If you’ve worked in the quality profession for any period of time, you probably know the name Spencer Hutchens, Jr.. Spencer is a Past President of The American Society for Quality (ASQ,) a Past Chairman of the International Academy of Quality (IAQ,) and the namesake of the ASQ Spencer Hutchens, Jr. Medal for Social Responsibility. But to me Spencer is a long-time close friend, mentor, and personal and professional role model.
I first met Spencer 30 years ago. Spencer worked for a company, Intertek, that was a supplier to my employer, Hughes Aircraft Company. We had some interactions as customer and supplier. When I started my own consulting practice in 1983 I began working with Spencer as a contract trainer and consultant for Intertek’s clients. We did a fair amount of work together in that relationship.
Lessons in Leadership
I learned a great deal from watching Spencer’s leadership style. I attended a meeting while working with Spencer in Hong Kong with a disgruntled supplier to the client Spencer and represented. The meeting was quite intense. I was focused on the technical content of what was being said by the supplier. On a break Spencer took me aside and commented that some of the supplier’s people were sitting quietly and that different people were playing different roles in the meeting. One fellow, “Bill”, was doing most of the talking. He complained about the relationship, pushed for price increases, and made demands of our client (and his customer.) However, Bill’s boss said very little. Instead she would observe others at the meeting and if client personnel seemed to be getting upset with Bill she would interject comments designed to smooth ruffled feathers and she would sometimes take the meeting in a new direction. Spencer was able to create a dialog with her and through this dialog he was able to achieve the goals of our client. Without Spencer I would not have recognized this dimension of the meeting, but it taught me the value of understanding more than just the words being said or the facts being presented.

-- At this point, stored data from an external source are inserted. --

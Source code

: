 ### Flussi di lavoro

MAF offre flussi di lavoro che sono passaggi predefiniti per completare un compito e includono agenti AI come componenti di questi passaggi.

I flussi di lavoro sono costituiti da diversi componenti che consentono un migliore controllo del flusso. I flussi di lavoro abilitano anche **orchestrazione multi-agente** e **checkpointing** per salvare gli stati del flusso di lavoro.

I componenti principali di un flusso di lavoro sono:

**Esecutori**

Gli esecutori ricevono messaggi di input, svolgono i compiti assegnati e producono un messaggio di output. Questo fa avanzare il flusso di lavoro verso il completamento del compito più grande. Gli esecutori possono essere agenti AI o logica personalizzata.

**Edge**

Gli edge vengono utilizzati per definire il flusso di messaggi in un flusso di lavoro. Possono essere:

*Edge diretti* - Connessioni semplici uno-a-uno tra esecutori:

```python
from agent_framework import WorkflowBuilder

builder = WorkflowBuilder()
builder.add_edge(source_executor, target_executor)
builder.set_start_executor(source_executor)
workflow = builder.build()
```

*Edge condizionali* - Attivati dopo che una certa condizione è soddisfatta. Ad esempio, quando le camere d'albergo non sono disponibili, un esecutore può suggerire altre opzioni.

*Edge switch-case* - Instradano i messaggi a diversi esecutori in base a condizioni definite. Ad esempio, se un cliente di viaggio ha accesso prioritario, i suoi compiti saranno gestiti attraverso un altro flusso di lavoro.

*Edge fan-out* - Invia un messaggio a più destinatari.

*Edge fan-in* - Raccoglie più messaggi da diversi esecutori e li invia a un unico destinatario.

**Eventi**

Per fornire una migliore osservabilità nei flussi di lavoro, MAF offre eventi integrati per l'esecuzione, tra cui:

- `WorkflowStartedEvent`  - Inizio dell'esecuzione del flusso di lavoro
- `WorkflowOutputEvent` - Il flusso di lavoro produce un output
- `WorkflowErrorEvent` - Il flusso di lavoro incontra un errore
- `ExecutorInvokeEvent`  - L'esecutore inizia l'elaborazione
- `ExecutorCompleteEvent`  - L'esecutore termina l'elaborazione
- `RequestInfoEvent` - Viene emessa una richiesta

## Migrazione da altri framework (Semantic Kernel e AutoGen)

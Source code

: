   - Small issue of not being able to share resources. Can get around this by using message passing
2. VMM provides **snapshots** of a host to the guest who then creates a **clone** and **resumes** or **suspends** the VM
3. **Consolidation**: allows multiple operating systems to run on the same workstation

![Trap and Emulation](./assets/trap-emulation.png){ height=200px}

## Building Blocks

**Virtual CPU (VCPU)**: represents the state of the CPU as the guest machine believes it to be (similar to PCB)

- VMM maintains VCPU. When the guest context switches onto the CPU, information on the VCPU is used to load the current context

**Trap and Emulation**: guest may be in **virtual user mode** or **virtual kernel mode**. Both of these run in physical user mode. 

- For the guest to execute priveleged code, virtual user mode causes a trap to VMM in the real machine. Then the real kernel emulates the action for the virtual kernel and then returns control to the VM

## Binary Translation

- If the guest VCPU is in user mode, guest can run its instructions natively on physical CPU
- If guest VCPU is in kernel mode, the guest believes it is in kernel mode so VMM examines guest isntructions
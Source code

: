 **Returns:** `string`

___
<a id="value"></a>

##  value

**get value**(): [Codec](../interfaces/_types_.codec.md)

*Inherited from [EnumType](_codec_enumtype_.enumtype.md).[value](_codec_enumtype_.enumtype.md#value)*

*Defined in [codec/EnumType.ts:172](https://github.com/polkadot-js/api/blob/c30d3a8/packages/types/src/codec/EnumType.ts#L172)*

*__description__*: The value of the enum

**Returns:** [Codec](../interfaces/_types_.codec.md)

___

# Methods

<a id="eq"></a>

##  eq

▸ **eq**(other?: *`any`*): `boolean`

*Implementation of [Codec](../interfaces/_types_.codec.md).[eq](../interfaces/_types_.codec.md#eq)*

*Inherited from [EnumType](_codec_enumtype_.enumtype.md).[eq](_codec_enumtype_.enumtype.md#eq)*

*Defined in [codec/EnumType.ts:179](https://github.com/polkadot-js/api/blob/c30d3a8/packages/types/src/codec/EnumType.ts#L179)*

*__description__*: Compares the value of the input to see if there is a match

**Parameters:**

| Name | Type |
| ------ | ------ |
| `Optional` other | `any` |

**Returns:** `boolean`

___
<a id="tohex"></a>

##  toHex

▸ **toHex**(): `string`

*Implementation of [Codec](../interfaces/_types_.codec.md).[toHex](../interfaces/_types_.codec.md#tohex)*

Of course, the above example is a great illustration of mentoring. But Spencer taught me to be more than just a “facts and data” person. Instead you must try to look at things from the other person’s point of view. What challenges do they face? What are they actually trying to achieve? This helped me see that the other person’s reaction was more than thick-headed resistance to reality, it was a natural response to the situation they faced. The ability to do this has helped me in my personal as well as in my business life.
Working with Spencer
As mentioned earlier, Spencer is a Past President of ASQ. I have been very active in ASQ activities for many years and Spencer’s insights into the people and activities at ASQ have helped me be more effective in working with ASQ to promote the cause of quality and the quality profession. Spencer’s membership in the IAQ gives him a global perspective of quality that is reflected in his discussions of quality related topics. Spencer is an ambassador who builds bridges of cooperation among various quality constituencies and makes it easier for them to work together. I often call Spencer and catch him in distant corners of the world. I’ve traveled with him on some of these trips and learned that he knows how to relax and enjoy life as he sees new places and meets new people.
Some years ago I hiked up Tanque Verde Canyon in Southern Arizona. The hike involved navigating some boulders and scrambling up some desert trails that I considered to be at least a little challenging. About the time I was feeling fairly smug a group of very elderly people came walking down the trail from the opposite direction. I knew that they had walked the trail I was on because Tanque Verde Canyon ends at a 100-foot high waterfall surrounded by smooth cliffs. I was considerably less smug as I stepped aside to let them pass. The tee shirt on the last person, a small white-haired lady who looked to be 80-ish, destroyed the last remnants of my smugness. It said “I trekked Nepal.”
Spencer, 87 as of this writing, told me a story of hiking with a group of young people in Nepal. He was, I believe, in his late 70s at the time. The group was setting a brisk pace in the thin mountain air. Spencer makes his home at sea level in Los Angeles so he couldn’t have been acclimated, but he kept up with the youngsters until finally one of the ladies on the hike insisted that they stop for a break. “I was very glad they stopped,” Spencer told me. “But I wasn’t going to be the one to say so!”
Spencer and I have frequent conversations about personal topics, the quality profession, technical subjects, baseball and anything else that friends talk about. It’s great knowing that Spencer is a phone call away to help me with the challenges. Spencer is a gentleman of the old school. My wife keeps hoping that some of his savoir faire will rub off on me but alas, after 3 decades, it isn’t likely that my Nebraska roots will ever stop showing. On the other hand it’s nice to see what true class looks like! Spencer is a real credit to the quality profession.
Update and MemoriAm
Spencer passed away on October 12, 2010. He suffered no pain (that he’d admit to) during his final months and died after spending 10 days in what appeared to be a peaceful coma. With his passing I have lost a longtime friend and we have all lost a great man. His memorial ceremony was attended by a large number–but a small percentage–of his friends and family. Spencer was known throughout the world as someone who was there to lend a helping hand, as well as an expert in and ambassador for quality. I will miss him. I am better for having known him.